Currently, phase II clinical trials (proof of concept) are being performed, or have been completed, for the spray KD1157 (H4 antagonist, Kalypsys Inc. company; however, the chemical structure of this compound has not been revealed [166] and the website of this firm is not active [as of January 15, 2017, at http://www.biocentury.com/companies/kalypsys_inc]) with the goal of replacing intranasal steroid therapy as the preferred treatment for the relief of congestion in allergic rhinitis [133] and tablets UR63325 (H4 antagonist, Draconis Pharma) in a nasal allergen challenge study in patients with allergic rhinitis (ClinicalTrials.gov, NCT01260753). This latter study was completed, but no study results were posted on ClinicalTrials.gov as of January 15, 2017.

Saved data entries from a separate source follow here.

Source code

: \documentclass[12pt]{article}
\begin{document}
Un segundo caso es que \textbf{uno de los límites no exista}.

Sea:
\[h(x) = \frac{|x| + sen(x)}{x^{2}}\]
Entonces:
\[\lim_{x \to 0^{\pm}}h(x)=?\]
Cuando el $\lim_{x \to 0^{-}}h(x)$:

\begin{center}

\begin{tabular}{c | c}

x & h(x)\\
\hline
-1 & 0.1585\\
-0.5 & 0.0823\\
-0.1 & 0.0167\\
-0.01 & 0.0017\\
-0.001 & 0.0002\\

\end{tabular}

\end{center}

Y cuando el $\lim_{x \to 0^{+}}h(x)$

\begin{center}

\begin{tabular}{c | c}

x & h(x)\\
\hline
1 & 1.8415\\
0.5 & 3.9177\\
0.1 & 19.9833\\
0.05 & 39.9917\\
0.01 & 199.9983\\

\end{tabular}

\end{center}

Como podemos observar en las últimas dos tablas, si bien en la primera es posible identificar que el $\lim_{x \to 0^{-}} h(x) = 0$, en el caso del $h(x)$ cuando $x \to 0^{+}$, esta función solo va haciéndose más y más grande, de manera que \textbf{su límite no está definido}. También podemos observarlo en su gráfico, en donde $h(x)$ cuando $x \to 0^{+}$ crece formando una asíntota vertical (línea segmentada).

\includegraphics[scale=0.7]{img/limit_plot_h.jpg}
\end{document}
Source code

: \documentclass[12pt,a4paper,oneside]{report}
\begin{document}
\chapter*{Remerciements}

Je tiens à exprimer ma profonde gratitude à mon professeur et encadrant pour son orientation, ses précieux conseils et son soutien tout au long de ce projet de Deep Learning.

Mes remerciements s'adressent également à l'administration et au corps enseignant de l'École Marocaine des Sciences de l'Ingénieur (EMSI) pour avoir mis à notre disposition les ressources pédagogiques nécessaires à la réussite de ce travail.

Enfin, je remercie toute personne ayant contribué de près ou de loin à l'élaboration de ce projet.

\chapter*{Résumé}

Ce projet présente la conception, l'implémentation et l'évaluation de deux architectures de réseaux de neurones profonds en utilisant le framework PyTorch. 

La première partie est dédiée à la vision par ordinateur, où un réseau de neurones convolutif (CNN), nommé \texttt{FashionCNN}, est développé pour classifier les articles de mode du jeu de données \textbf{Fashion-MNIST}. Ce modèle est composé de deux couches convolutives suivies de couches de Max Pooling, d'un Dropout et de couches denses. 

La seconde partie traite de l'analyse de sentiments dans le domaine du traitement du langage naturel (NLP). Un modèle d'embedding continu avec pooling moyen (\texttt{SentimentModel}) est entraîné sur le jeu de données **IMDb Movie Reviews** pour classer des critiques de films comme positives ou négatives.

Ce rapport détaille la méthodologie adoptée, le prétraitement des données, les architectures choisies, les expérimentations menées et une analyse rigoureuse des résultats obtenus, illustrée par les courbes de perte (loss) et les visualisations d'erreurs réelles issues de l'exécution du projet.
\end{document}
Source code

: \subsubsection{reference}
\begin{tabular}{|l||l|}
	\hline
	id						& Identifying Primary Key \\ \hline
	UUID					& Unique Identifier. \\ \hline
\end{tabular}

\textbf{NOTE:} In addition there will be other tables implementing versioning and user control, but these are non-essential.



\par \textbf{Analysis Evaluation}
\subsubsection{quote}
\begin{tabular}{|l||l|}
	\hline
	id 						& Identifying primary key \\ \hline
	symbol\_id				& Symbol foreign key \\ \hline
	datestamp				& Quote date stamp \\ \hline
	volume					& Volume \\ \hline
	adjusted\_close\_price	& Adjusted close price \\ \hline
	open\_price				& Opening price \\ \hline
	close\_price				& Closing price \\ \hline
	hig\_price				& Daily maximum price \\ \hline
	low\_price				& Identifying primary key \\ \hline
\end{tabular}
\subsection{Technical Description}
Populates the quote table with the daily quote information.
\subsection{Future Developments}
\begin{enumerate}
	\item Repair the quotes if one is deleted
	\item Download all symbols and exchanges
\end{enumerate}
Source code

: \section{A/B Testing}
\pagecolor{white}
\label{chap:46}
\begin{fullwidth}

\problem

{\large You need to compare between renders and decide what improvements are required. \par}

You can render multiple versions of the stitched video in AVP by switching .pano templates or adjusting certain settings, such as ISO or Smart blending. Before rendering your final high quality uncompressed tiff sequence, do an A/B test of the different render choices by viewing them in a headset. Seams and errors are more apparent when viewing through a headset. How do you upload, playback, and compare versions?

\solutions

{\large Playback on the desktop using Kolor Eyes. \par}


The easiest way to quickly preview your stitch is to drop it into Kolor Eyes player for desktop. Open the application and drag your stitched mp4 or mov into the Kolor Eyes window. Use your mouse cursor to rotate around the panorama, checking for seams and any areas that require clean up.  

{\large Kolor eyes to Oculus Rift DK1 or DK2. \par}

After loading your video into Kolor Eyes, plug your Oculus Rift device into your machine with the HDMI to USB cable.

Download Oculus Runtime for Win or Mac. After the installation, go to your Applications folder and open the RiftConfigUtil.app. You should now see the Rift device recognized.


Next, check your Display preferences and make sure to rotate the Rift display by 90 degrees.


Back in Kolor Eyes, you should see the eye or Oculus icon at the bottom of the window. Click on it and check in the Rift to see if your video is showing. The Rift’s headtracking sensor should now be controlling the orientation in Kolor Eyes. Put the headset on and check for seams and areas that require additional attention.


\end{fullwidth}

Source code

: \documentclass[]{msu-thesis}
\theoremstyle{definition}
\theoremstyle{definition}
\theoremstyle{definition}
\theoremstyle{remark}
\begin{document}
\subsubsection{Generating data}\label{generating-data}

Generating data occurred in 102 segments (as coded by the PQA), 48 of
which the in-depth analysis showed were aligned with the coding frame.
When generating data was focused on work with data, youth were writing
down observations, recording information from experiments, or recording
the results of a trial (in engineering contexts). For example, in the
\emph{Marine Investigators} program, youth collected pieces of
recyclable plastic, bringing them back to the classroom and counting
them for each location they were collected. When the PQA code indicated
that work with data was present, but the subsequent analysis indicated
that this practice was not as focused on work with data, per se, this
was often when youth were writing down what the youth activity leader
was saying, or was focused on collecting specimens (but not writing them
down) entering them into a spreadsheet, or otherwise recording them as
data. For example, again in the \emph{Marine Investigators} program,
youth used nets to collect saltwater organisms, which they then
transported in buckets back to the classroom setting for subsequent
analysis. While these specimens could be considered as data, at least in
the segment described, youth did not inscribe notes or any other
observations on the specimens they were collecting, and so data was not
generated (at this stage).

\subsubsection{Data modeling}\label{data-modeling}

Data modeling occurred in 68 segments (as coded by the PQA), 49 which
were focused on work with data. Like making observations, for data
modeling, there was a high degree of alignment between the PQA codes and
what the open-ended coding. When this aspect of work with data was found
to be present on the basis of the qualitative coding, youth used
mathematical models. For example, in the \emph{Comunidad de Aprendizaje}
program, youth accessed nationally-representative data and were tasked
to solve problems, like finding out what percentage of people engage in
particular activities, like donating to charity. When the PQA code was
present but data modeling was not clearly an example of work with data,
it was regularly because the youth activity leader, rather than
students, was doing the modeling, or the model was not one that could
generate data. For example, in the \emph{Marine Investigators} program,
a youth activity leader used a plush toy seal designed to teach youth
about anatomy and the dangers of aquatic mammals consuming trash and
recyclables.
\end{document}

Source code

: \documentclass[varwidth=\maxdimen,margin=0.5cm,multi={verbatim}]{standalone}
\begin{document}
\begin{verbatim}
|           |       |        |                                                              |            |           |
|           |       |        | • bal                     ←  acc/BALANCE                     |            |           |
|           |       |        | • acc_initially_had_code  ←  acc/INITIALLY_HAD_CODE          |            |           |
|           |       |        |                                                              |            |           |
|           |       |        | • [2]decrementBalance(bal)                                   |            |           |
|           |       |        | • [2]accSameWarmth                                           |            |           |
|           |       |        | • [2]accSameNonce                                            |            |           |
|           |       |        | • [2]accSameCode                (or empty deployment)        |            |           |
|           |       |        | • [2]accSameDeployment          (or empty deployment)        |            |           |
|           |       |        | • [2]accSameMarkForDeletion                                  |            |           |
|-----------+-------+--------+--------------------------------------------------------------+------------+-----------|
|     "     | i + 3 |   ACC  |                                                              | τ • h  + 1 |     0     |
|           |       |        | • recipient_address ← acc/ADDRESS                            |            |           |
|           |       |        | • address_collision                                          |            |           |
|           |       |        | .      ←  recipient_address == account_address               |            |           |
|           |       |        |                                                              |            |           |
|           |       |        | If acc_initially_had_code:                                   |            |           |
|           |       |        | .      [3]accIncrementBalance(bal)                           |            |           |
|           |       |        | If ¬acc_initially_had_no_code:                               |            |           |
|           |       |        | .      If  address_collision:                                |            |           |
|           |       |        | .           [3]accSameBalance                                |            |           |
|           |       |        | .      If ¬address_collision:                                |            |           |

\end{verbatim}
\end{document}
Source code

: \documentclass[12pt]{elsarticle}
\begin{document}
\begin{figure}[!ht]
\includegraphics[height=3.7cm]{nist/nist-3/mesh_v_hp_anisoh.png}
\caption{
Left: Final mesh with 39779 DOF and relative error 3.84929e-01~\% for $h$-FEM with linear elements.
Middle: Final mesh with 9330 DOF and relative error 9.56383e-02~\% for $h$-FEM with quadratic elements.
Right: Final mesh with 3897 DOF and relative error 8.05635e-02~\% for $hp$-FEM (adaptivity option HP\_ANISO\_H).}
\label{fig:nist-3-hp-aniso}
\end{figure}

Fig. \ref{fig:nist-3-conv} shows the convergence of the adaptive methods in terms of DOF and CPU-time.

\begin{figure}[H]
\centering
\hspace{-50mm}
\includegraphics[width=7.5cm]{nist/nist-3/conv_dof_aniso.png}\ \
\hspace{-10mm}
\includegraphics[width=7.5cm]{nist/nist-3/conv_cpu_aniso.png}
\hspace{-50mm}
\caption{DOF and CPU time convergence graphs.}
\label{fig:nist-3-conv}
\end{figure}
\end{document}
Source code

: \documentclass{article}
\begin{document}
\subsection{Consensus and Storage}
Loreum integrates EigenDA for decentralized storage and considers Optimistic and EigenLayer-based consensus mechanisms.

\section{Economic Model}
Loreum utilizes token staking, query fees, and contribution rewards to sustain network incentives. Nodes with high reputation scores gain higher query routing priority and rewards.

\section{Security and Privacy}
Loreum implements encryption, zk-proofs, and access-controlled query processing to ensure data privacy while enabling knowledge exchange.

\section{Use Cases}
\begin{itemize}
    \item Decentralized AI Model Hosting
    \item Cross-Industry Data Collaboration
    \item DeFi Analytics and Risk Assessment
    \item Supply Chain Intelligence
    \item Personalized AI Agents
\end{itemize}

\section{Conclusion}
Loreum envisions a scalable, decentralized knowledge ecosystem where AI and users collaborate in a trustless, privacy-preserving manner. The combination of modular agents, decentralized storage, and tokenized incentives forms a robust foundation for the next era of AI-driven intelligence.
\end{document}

Histamine receptor ligands are widely used in the treatment of many allergic diseases, e.g. allergic rhinoconjunctivitis, urticaria, or atopic dermatitis. H1R and H2R antagonists are among the most frequently used drugs in self-treatment by patients. Novel generations of H1R antagonists are safer and adverse effects are limited. Appropriately administered and when avoiding dangerous interactions, second-generation H1-antihistamines are relatively safe [13]. However, in many allergic and inflammatory disorders the therapeutic potential of H1RA (as well as H2RA) is relatively low. Therefore, high expectations are placed on novel ligands of histamine H3 and H4 receptors. The role of these receptors is not fully understood yet, but the last years have significantly increased our understanding of their functions. Over recent years, researchers have focused on understanding of their location and mechanism of action. Although remaining in the minority, potential peripheral (i.e., not related to the CNS) indications of H3R inhibitors have also been explored (allergic rhinitis, allergen-induced nasal symptoms, possibly also allergic dermatitis). The H4 receptor is a novel, attractive drug target for a range of conditions, in particular in disorders associated with inflammation or allergies. H4R antagonists presented high efficacy and relative safety in animal models and currently several clinical trials involving them are being conducted or were recently completed. However, there is still much to be examined. The full therapeutic potential of H3 receptor and H4 receptor ligands is far from understood. There are many remaining questions, especially with regard to the characterization of the latest discovered H4 receptor (as to the full complement of cells that express H4R, potential functions beyond inflammation, such as in the CNS or peripheral nervous system). In conclusion, therapeutic prospects are promising (particularly in relieving such a disabling condition as pruritus), but it is too early to be able to say that the treatment will revolutionize the field.

Conflict of interest

The authors declare no conflict of interest.